Putting the feedback network BEFORE the diodes (whereas we would normally rather put it after) allows to have it NOT draw current from the output capacitor, but then it requires something a bit more intelligent than just a simple comparator since the feedback voltage is not exactly a fraction of the output voltage... using an MCU to do this solves a lot of problems. :-+
Amper:
Thats exactly what i was saying ^^ Thats also why it wont work with any off the shelve part that i know of as ist not just pulse skipping. Since every ionization of the tube is a very well defined amount of charge its possible to count them and know the voltage of the cap very closely.
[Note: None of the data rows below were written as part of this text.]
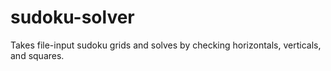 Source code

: # sudoku-solver
Takes file-input sudoku grids and solves by checking horizontals, verticals, and squares.
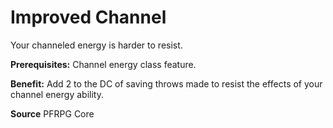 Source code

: ﻿---
cssclass: [feats]

---
# Improved Channel

Your channeled energy is harder to resist.

**Prerequisites:** Channel energy class feature.

**Benefit:** Add 2 to the DC of saving throws made to resist the effects of your channel energy ability.

**Source** PFRPG Core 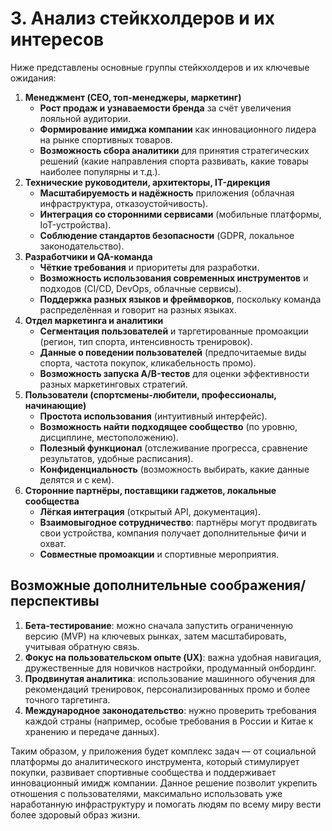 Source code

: # 3. Анализ стейкхолдеров и их интересов

Ниже представлены основные группы стейкхолдеров и их ключевые ожидания:

1. **Менеджмент (CEO, топ-менеджеры, маркетинг)**
   - **Рост продаж и узнаваемости бренда** за счёт увеличения лояльной аудитории.
   - **Формирование имиджа компании** как инновационного лидера на рынке спортивных товаров.
   - **Возможность сбора аналитики** для принятия стратегических решений (какие направления спорта развивать, какие товары наиболее популярны и т.д.).
2. **Технические руководители, архитекторы, IT-дирекция**
   - **Масштабируемость и надёжность** приложения (облачная инфраструктура, отказоустойчивость).
   - **Интеграция со сторонними сервисами** (мобильные платформы, IoT-устройства).
   - **Соблюдение стандартов безопасности** (GDPR, локальное законодательство).
3. **Разработчики и QA-команда**
   - **Чёткие требования** и приоритеты для разработки.
   - **Возможность использования современных инструментов** и подходов (CI/CD, DevOps, облачные сервисы).
   - **Поддержка разных языков и фреймворков**, поскольку команда распределённая и говорит на разных языках.
4. **Отдел маркетинга и аналитики**
   - **Сегментация пользователей** и таргетированные промоакции (регион, тип спорта, интенсивность тренировок).
   - **Данные о поведении пользователей** (предпочитаемые виды спорта, частота покупок, кликабельность промо).
   - **Возможность запуска A/B-тестов** для оценки эффективности разных маркетинговых стратегий.
5. **Пользователи (спортсмены-любители, профессионалы, начинающие)**
   - **Простота использования** (интуитивный интерфейс).
   - **Возможность найти подходящее сообщество** (по уровню, дисциплине, местоположению).
   - **Полезный функционал** (отслеживание прогресса, сравнение результатов, удобные расписания).
   - **Конфиденциальность** (возможность выбирать, какие данные делятся и с кем).
6. **Сторонние партнёры, поставщики гаджетов, локальные сообщества**
   - **Лёгкая интеграция** (открытый API, документация).
   - **Взаимовыгодное сотрудничество**: партнёры могут продвигать свои устройства, компания получает дополнительные фичи и охват.
   - **Совместные промоакции** и спортивные мероприятия.

## Возможные дополнительные соображения/перспективы

1. **Бета-тестирование**: можно сначала запустить ограниченную версию (MVP) на ключевых рынках, затем масштабировать, учитывая обратную связь.
2. **Фокус на пользовательском опыте (UX)**: важна удобная навигация, дружественные для новичков настройки, продуманный онбординг.
3. **Продвинутая аналитика**: использование машинного обучения для рекомендаций тренировок, персонализированных промо и более точного таргетинга.
4. **Международное законодательство**: нужно проверить требования каждой страны (например, особые требования в России и Китае к хранению и передаче данных).

Таким образом, у приложения будет комплекс задач — от социальной платформы до аналитического инструмента, который стимулирует покупки, развивает спортивные сообщества и поддерживает инновационный имидж компании. Данное решение позволит укрепить отношения с пользователями, максимально использовать уже наработанную инфраструктуру и помогать людям по всему миру вести более здоровый образ жизни.
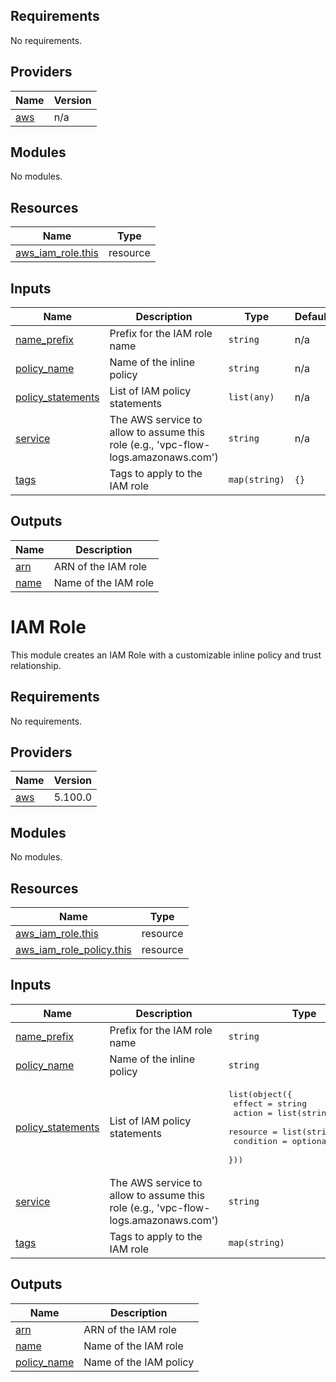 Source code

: ## Requirements

No requirements.

## Providers

| Name | Version |
|------|---------|
| <a name="provider_aws"></a> [aws](#provider\_aws) | n/a |

## Modules

No modules.

## Resources

| Name | Type |
|------|------|
| [aws_iam_role.this](https://registry.terraform.io/providers/hashicorp/aws/latest/docs/resources/iam_role) | resource |

## Inputs

| Name | Description | Type | Default | Required |
|------|-------------|------|---------|:--------:|
| <a name="input_name_prefix"></a> [name\_prefix](#input\_name\_prefix) | Prefix for the IAM role name | `string` | n/a | yes |
| <a name="input_policy_name"></a> [policy\_name](#input\_policy\_name) | Name of the inline policy | `string` | n/a | yes |
| <a name="input_policy_statements"></a> [policy\_statements](#input\_policy\_statements) | List of IAM policy statements | `list(any)` | n/a | yes |
| <a name="input_service"></a> [service](#input\_service) | The AWS service to allow to assume this role (e.g., 'vpc-flow-logs.amazonaws.com') | `string` | n/a | yes |
| <a name="input_tags"></a> [tags](#input\_tags) | Tags to apply to the IAM role | `map(string)` | `{}` | no |

## Outputs

| Name | Description |
|------|-------------|
| <a name="output_arn"></a> [arn](#output\_arn) | ARN of the IAM role |
| <a name="output_name"></a> [name](#output\_name) | Name of the IAM role |

# IAM Role

This module creates an IAM Role with a customizable inline policy and trust relationship.

<!-- BEGIN_TF_DOCS -->
## Requirements

No requirements.

## Providers

| Name | Version |
|------|---------|
| <a name="provider_aws"></a> [aws](#provider\_aws) | 5.100.0 |

## Modules

No modules.

## Resources

| Name | Type |
|------|------|
| [aws_iam_role.this](https://registry.terraform.io/providers/hashicorp/aws/latest/docs/resources/iam_role) | resource |
| [aws_iam_role_policy.this](https://registry.terraform.io/providers/hashicorp/aws/latest/docs/resources/iam_role_policy) | resource |

## Inputs

| Name | Description | Type | Default | Required |
|------|-------------|------|---------|:--------:|
| <a name="input_name_prefix"></a> [name\_prefix](#input\_name\_prefix) | Prefix for the IAM role name | `string` | n/a | yes |
| <a name="input_policy_name"></a> [policy\_name](#input\_policy\_name) | Name of the inline policy | `string` | n/a | yes |
| <a name="input_policy_statements"></a> [policy\_statements](#input\_policy\_statements) | List of IAM policy statements | <pre>list(object({<br>    effect    = string<br>    action    = list(string)<br>    resource  = list(string)<br>    condition = optional(map(any))<br>  }))</pre> | n/a | yes |
| <a name="input_service"></a> [service](#input\_service) | The AWS service to allow to assume this role (e.g., 'vpc-flow-logs.amazonaws.com') | `string` | n/a | yes |
| <a name="input_tags"></a> [tags](#input\_tags) | Tags to apply to the IAM role | `map(string)` | `{}` | no |

## Outputs

| Name | Description |
|------|-------------|
| <a name="output_arn"></a> [arn](#output\_arn) | ARN of the IAM role |
| <a name="output_name"></a> [name](#output\_name) | Name of the IAM role |
| <a name="output_policy_name"></a> [policy\_name](#output\_policy\_name) | Name of the IAM policy |
<!-- END_TF_DOCS --> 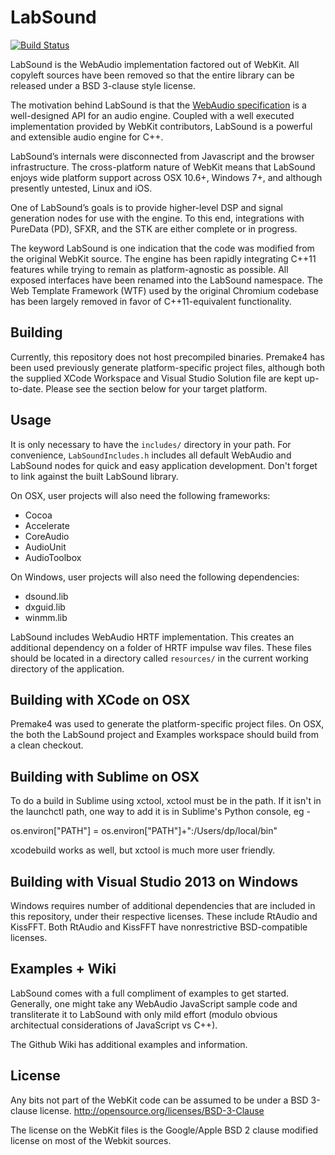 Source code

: # LabSound

[![Build Status](https://travis-ci.org/ddiakopoulos/LabSound.svg?branch=master)](https://travis-ci.org/ddiakopoulos/LabSound)

LabSound is the WebAudio implementation factored out of WebKit. All copyleft sources have been removed
so that the entire library can be released under a BSD 3-clause style license.

The motivation behind LabSound is that the [WebAudio specification](https://dvcs.w3.org/hg/audio/raw-file/tip/webaudio/specification.html) is a well-designed API for an audio engine. Coupled with a well executed implementation provided by WebKit contributors, LabSound is a powerful and extensible audio engine for C++. 

LabSound’s internals were disconnected from Javascript and the browser infrastructure. The cross-platform nature of WebKit means that LabSound enjoys wide platform support across OSX 10.6+, Windows 7+, and although presently untested, Linux and iOS. 

One of LabSound’s goals is to provide higher-level DSP and signal generation nodes for use with the engine. To this end, integrations with PureData (PD), SFXR, and the STK are either complete or in progress.

The keyword LabSound is one indication that the code was modified from the original WebKit source. The engine has been rapidly integrating C++11 features while trying to remain as platform-agnostic as possible. All exposed interfaces have been renamed into the LabSound namespace. The Web Template Framework (WTF) used by the original Chromium codebase has been largely removed in favor of C++11-equivalent functionality. 

## Building

Currently, this repository does not host precompiled binaries. Premake4 has been used previously generate platform-specific project files, although both the supplied XCode Workspace and Visual Studio Solution file are kept up-to-date. Please see the section below for your target platform. 

## Usage

It is only necessary to have the `includes/` directory in your path. For convenience, `LabSoundIncludes.h` includes all default WebAudio and LabSound nodes for quick and easy application development. Don't forget to link against the built LabSound library.

On OSX, user projects will also need the following frameworks:
+   Cocoa
+   Accelerate
+   CoreAudio
+   AudioUnit
+   AudioToolbox

On Windows, user projects will also need the following dependencies: 
+   dsound.lib
+   dxguid.lib
+   winmm.lib

LabSound includes WebAudio HRTF implementation. This creates an additional dependency on a folder of HRTF impulse wav files. These files should be located in a directory called `resources/` in the current working directory of the application. 

## Building with XCode on OSX

Premake4 was used to generate the platform-specific project files. On OSX, the both the LabSound project and Examples workspace should build from a clean checkout. 

## Building with Sublime on OSX

To do a build in Sublime using xctool, xctool must be in the path. If it isn't in the 
launchctl path, one way to add it is in Sublime's Python console, eg -

os.environ["PATH"] = os.environ["PATH"]+":/Users/dp/local/bin"

xcodebuild works as well, but xctool is much more user friendly.

## Building with Visual Studio 2013 on Windows 

Windows requires number of additional dependencies that are included in this repository, under their respective licenses. These include RtAudio and KissFFT. Both  RtAudio and KissFFT have nonrestrictive BSD-compatible licenses.

## Examples + Wiki

LabSound comes with a full compliment of examples to get started. Generally, one might take any WebAudio JavaScript sample code and transliterate it to LabSound with only mild effort (modulo obvious architectual considerations of JavaScript vs C++).

The Github Wiki has additional examples and information. 

## License 

Any bits not part of the WebKit code can be assumed to be under a BSD 3-clause license. <http://opensource.org/licenses/BSD-3-Clause>

The license on the WebKit files is the Google/Apple BSD 2 clause modified license on
most of the Webkit sources. 
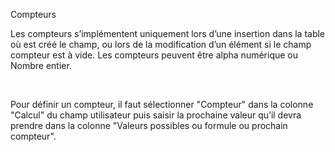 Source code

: 




Compteurs




Les compteurs s’implémentent uniquement lors d’une insertion dans la 
 table où est créé le champ, ou lors de la modification d’un élément si 
 le champ compteur est à vide. Les compteurs peuvent être alpha numérique 
 ou Nombre entier.


 


Pour définir un compteur, il faut sélectionner "Compteur" 
 dans la colonne "Calcul" du champ utilisateur puis saisir la 
 prochaine valeur qu’il devra prendre dans la colonne "Valeurs possibles 
 ou formule ou prochain compteur".


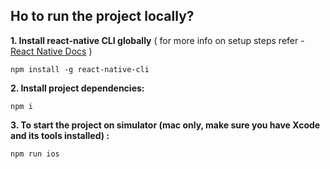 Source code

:## Ho to run the project locally?

**1. Install react-native CLI globally** ( for more info on setup steps refer - [React Native Docs](https://facebook.github.io/react-native/docs/getting-started.html) )

`npm install -g react-native-cli`

**2. Install project dependencies:**

`npm i`

**3. To start the project on simulator (mac only, make sure you have Xcode and its tools installed) :**

`npm run ios`

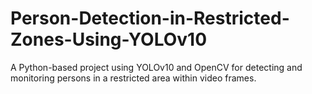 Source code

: # Person-Detection-in-Restricted-Zones-Using-YOLOv10
A Python-based project using YOLOv10 and OpenCV for detecting and monitoring persons in a restricted area within video frames.
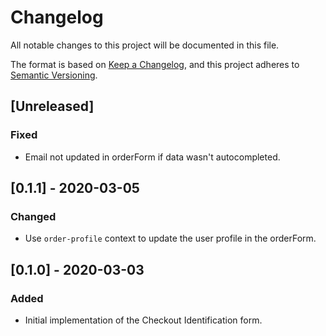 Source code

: # Changelog
All notable changes to this project will be documented in this file.

The format is based on [Keep a Changelog](https://keepachangelog.com/en/1.0.0/),
and this project adheres to [Semantic Versioning](https://semver.org/spec/v2.0.0.html).

## [Unreleased]

### Fixed

- Email not updated in orderForm if data wasn't autocompleted.

## [0.1.1] - 2020-03-05

### Changed

- Use `order-profile` context to update the user profile in the orderForm.

## [0.1.0] - 2020-03-03

### Added

- Initial implementation of the Checkout Identification form.
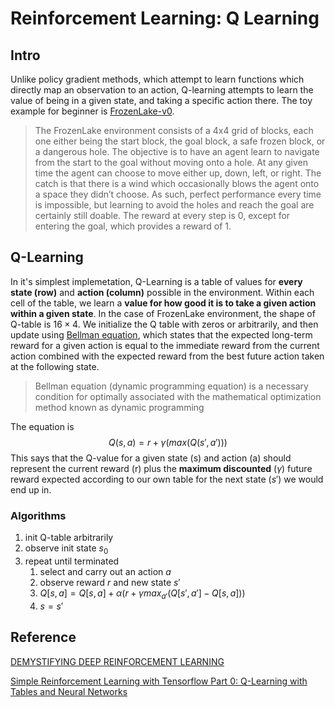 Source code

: # Reinforcement Learning: Q Learning

## Intro

Unlike policy gradient methods, which attempt to learn functions which directly map an observation to an action, Q-learning attempts to learn the value of being in a given state, and taking a specific action there. The toy example for beginner is [FrozenLake-v0](https://gym.openai.com/envs/FrozenLake-v0).

> The FrozenLake environment consists of a 4x4 grid of blocks, each one either being the start block, the goal block, a safe frozen block, or a dangerous hole. The objective is to have an agent learn to navigate from the start to the goal without moving onto a hole. At any given time the agent can choose to move either up, down, left, or right. The catch is that there is a wind which occasionally blows the agent onto a space they didn’t choose. As such, perfect performance every time is impossible, but learning to avoid the holes and reach the goal are certainly still doable. The reward at every step is 0, except for entering the goal, which provides a reward of 1.

## Q-Learning

In it's simplest implemetation, Q-Learning is a table of values for **every state (row)** and **action (column)** possible in the environment. Within each cell of the table, we learn a **value for how good it is to take a given action within a given state**. In the case of FrozenLake environment, the shape of Q-table is $16 \times 4$. We initialize the Q table with zeros or arbitrarily, and then update using [Bellman equation](https://en.wikipedia.org/wiki/Bellman_equation), which states that the expected long-term reward for a given action is equal to the immediate reward from the current action combined with the expected reward from the best future action taken at the following state.

> Bellman equation (dynamic programming equation) is a necessary condition for optimally associated with the mathematical optimization method known as dynamic programming

The equation is 
$$
Q(s,a) = r + \gamma(max(Q(s', a')))
$$
This says that the Q-value for a given state (s) and action (a) should represent the current reward (r) plus the **maximum discounted** ($\gamma$) future reward expected according to our own table for the next state ($s'$) we would end up in.

### Algorithms

1. init Q-table arbitrarily
2. observe init state $s_0$
3. repeat until terminated
   1. select and carry out an action *a*
   2. observe reward $r$ and new state $s'$
   3. $Q[s, a] = Q[s, a] + \alpha (r + \gamma max_{a'}(Q[s', a'] - Q[s, a]))$
   4. $s = s'$ 

## Reference

[DEMYSTIFYING DEEP REINFORCEMENT LEARNING](http://neuro.cs.ut.ee/demystifying-deep-reinforcement-learning/)

[Simple Reinforcement Learning with Tensorflow Part 0: Q-Learning with Tables and Neural Networks](https://medium.com/emergent-future/simple-reinforcement-learning-with-tensorflow-part-0-q-learning-with-tables-and-neural-networks-d195264329d0) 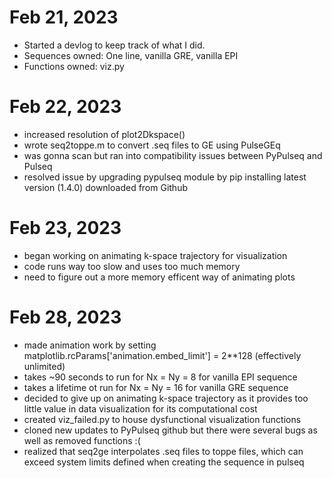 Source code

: # Feb 21, 2023
- Started a devlog to keep track of what I did.
- Sequences owned: One line, vanilla GRE, vanilla EPI
- Functions owned: viz.py

# Feb 22, 2023
- increased resolution of plot2Dkspace()
- wrote seq2toppe.m to convert .seq files to GE using PulseGEq
- was gonna scan but ran into compatibility issues between PyPulseq and Pulseq
- resolved issue by upgrading pypulseq module by pip installing latest version (1.4.0) downloaded from Github

# Feb 23, 2023
- began working on animating k-space trajectory for visualization
- code runs way too slow and uses too much memory
- need to figure out a more memory efficent way of animating plots

# Feb 28, 2023
- made animation work by setting matplotlib.rcParams['animation.embed_limit'] = 2**128 (effectively unlimited)
- takes ~90 seconds to run for Nx = Ny = 8 for vanilla EPI sequence
- takes a lifetime ot run for Nx = Ny = 16 for vanilla GRE sequence
- decided to give up on animating k-space trajectory as it provides too little value in data visualization for its computational cost
- created viz_failed.py to house dysfunctional visualization functions
- cloned new updates to PyPulseq github but there were several bugs as well as removed functions :(
- realized that seq2ge interpolates .seq files to toppe files, which can exceed system limits defined when creating the sequence in pulseq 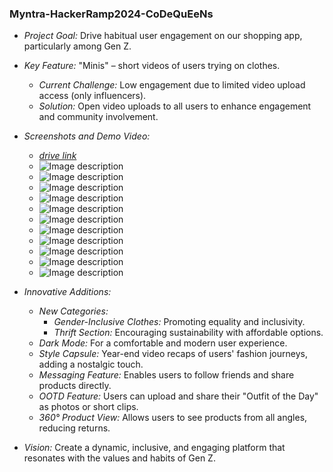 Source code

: ### Myntra-HackerRamp2024-CoDeQuEeNs

- *Project Goal:* Drive habitual user engagement on our shopping app, particularly among Gen Z.
- *Key Feature:* "Minis" – short videos of users trying on clothes.
  - *Current Challenge:* Low engagement due to limited video upload access (only influencers).
  - *Solution:* Open video uploads to all users to enhance engagement and community involvement.
- *Screenshots and Demo Video:*
  - *[drive link](https://drive.google.com/drive/folders/1y52jvOHjCQrjQwe2cW2L6P4zYJMF1Uoe?usp=sharing)*
  -  ![Image description](/images/Screenshot%202024-07-15%20222702.png)
  -  ![Image description](/images/Screenshot%202024-07-15%20222712.png)
  -  ![Image description](/images/Screenshot%202024-07-15%20222718.png)
  -  ![Image description](/images/Screenshot%202024-07-15%20222738.png)
  -  ![Image description](/images/Screenshot%202024-07-15%20222744.png)
  -  ![Image description](/images/Screenshot%202024-07-15%20222753.png)
  -  ![Image description](/images/Screenshot%202024-07-15%20222759.png)
  -  ![Image description](/images/Screenshot%202024-07-15%20222808.png)
  -  ![Image description](/images/Screenshot%202024-07-15%20222815.png)
  -  ![Image description](/images/Screenshot%202024-07-15%20222821.png)
  -  ![Image description](/images/Screenshot%202024-07-15%20222833.png)

- *Innovative Additions:*
  - *New Categories:*
    - *Gender-Inclusive Clothes:* Promoting equality and inclusivity.
    - *Thrift Section:* Encouraging sustainability with affordable options.
  - *Dark Mode:* For a comfortable and modern user experience.
  - *Style Capsule:* Year-end video recaps of users' fashion journeys, adding a nostalgic touch.
  - *Messaging Feature:* Enables users to follow friends and share products directly.
  - *OOTD Feature:* Users can upload and share their "Outfit of the Day" as photos or short clips.
  - *360° Product View:* Allows users to see products from all angles, reducing returns.

- *Vision:* Create a dynamic, inclusive, and engaging platform that resonates with the values and habits of Gen Z.
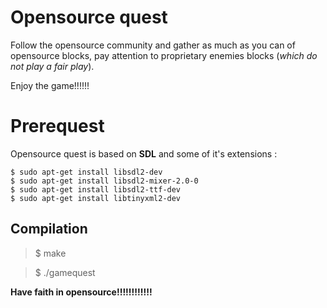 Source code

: ﻿# Opensource quest

Follow the opensource community and gather as much as you can of opensource blocks, pay attention to proprietary enemies blocks (*which do not play a fair play*).

Enjoy the game!!!!!!


# Prerequest

Opensource quest is based on **SDL** and some of it's extensions :

    $ sudo apt-get install libsdl2-dev
    $ sudo apt-get install libsdl2-mixer-2.0-0
    $ sudo apt-get install libsdl2-ttf-dev
    $ sudo apt-get install libtinyxml2-dev

## Compilation

> $ make

> $ ./gamequest


**Have faith in opensource!!!!!!!!!!!!** 
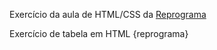 Exercício da aula de HTML/CSS da [Reprograma](https://github.com/reprograma)

Exercício de tabela em HTML {reprograma}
Then just have a timer for low count rates and fault conditions, more or less a watchdog and make the converter do a short sounding pulse to the boost.

Though i suspect my tube will reduce battery life a bit more since the si8b is faar more sensitive than the original one used in the gamma scout. I will have a whopping 150 pulses a second with no radioactivity present and up to 5000 per second with sources close to the legal limit.
SiliconWizard:
I'm not very comfortable not being able to monitor the output voltage though... I suppose you can indeed estimate it, but I wouldn't be so sure about the "very closely"... but at least here, being able to monitor the transistor's drain voltage allows the circuit to 1/ estimate when the target output voltage has first been reached (approximately) and 2/ avoid burning up the transistor and inductor... unless of course, there is a software bug.



Amper:
nooooooo. You didnt get how it operates ^^ Its not guessing the voltage, its just predicting the voltage drop so it knows how long it can stay silent taking zero power. When timer or prediction tell that its time for a checkup the boostconverter is powered up, in this moment the diodes will conduct as the boostconverter obviously has a higher output voltage as the cap. This way you can exactly measure the capacitors voltage as long as the converter is running. After shutdown the decay of the voltage is estimated with a safety margin and when it drops a few volts in the calulation the boost converter is started up again for a few cycles and a new measurement can be taken. According to that measurement the boost converter is run until the nominal voltage is exactly reached again, then the next sleep cycle starts and everything is completely currentless besides the microcontroller waiting for interrupts.